What to do
Scan the entries below for the string "oldniceness" and copy every line where it turns up.

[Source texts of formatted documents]
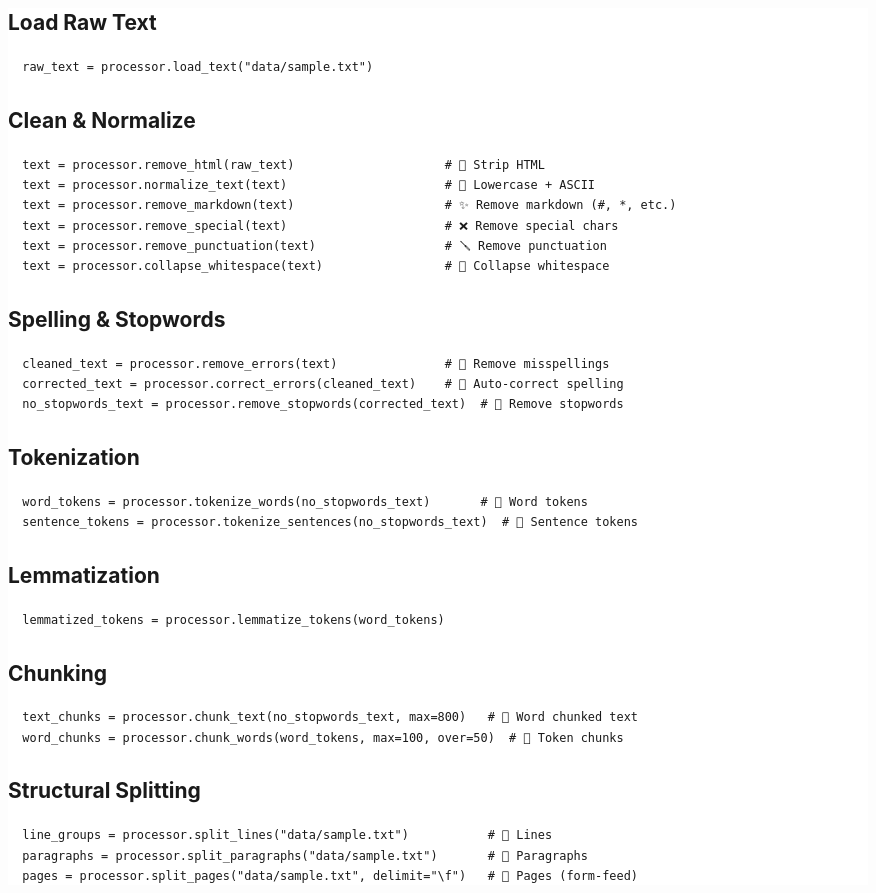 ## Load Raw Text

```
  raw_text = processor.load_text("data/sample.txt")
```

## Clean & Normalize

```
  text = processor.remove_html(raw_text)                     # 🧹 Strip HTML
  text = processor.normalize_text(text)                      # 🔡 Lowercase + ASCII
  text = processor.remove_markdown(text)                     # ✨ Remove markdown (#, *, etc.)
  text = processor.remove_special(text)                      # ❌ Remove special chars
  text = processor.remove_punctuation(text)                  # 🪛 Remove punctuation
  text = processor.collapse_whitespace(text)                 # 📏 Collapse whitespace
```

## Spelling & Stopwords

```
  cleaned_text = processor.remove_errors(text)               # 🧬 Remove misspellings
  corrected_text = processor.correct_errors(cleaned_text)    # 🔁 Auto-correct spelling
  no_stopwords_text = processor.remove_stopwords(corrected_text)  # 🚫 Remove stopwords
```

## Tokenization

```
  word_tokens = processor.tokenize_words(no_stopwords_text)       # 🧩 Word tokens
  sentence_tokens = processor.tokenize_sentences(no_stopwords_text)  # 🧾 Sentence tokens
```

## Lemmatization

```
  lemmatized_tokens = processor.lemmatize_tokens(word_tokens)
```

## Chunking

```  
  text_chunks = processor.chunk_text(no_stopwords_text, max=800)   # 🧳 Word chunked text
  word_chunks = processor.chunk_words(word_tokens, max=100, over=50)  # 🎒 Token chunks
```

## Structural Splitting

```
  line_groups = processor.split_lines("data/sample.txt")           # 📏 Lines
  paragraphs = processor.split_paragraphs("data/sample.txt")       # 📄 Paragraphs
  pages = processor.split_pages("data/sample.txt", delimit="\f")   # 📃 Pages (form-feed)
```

---

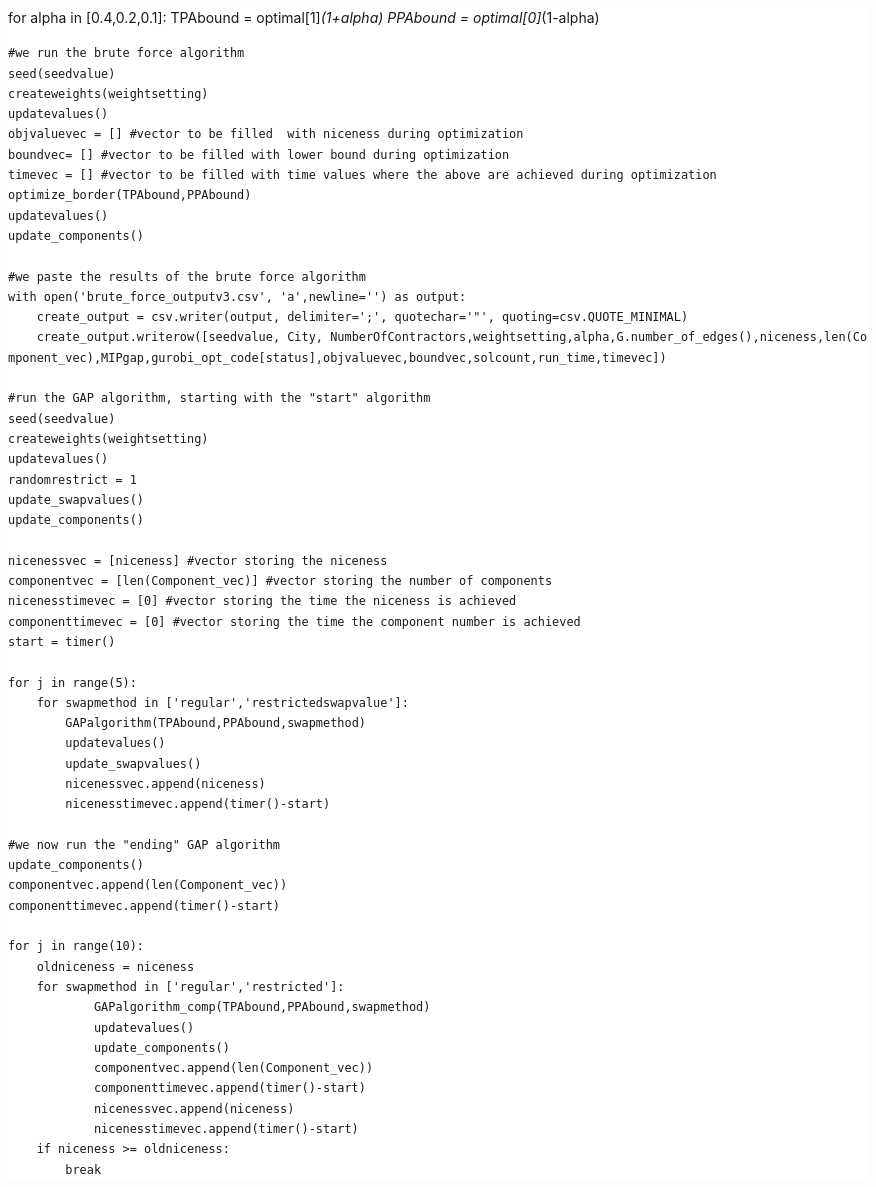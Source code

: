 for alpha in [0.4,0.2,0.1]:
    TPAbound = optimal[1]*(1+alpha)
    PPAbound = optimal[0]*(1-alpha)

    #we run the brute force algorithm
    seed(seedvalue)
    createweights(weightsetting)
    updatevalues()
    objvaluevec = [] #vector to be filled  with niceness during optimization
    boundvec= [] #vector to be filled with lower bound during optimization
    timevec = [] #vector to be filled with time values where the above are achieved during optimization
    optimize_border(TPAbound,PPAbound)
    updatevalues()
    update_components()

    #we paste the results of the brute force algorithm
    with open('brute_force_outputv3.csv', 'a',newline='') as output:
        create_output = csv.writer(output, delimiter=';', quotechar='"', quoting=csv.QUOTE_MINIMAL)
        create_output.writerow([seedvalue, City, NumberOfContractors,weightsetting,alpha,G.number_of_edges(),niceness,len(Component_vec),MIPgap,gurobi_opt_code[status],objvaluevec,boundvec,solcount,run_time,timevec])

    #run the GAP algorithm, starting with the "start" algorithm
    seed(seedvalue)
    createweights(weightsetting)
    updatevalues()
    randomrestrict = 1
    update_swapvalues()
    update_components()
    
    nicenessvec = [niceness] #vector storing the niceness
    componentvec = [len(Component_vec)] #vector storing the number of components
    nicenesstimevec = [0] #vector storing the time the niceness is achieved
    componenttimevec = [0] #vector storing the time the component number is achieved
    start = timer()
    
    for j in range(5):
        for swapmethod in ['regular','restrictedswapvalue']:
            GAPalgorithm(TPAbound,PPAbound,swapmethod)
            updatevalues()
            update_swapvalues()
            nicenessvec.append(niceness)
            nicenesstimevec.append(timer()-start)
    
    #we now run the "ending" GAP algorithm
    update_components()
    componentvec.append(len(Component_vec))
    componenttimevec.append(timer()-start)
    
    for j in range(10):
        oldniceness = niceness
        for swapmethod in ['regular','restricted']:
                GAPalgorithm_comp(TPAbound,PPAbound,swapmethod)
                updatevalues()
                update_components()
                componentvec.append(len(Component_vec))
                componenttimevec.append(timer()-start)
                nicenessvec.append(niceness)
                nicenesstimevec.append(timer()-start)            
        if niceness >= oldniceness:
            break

---

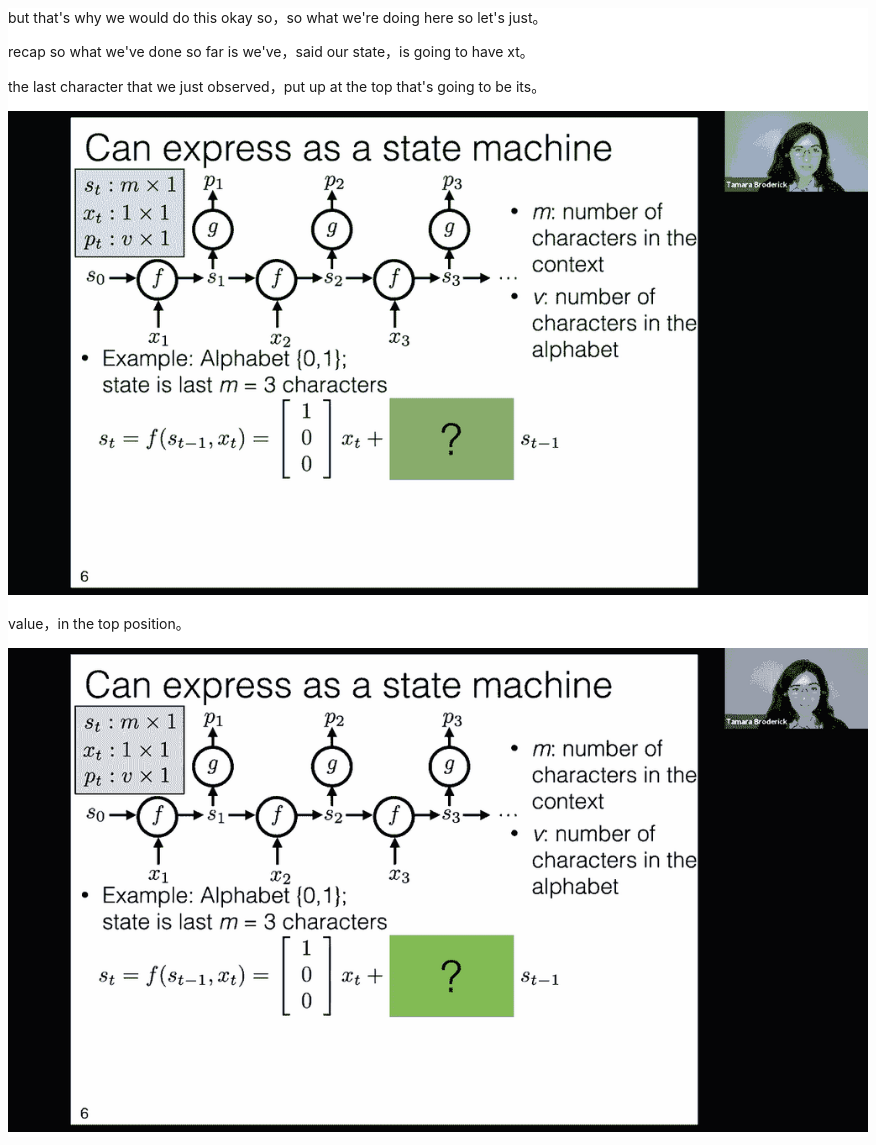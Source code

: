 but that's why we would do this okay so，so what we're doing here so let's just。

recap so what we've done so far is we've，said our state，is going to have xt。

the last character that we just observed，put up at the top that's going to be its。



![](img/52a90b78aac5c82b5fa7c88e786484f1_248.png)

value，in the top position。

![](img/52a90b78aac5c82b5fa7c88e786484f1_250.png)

Solution to this exercise
        oldniceness = niceness
        if niceness >= oldniceness:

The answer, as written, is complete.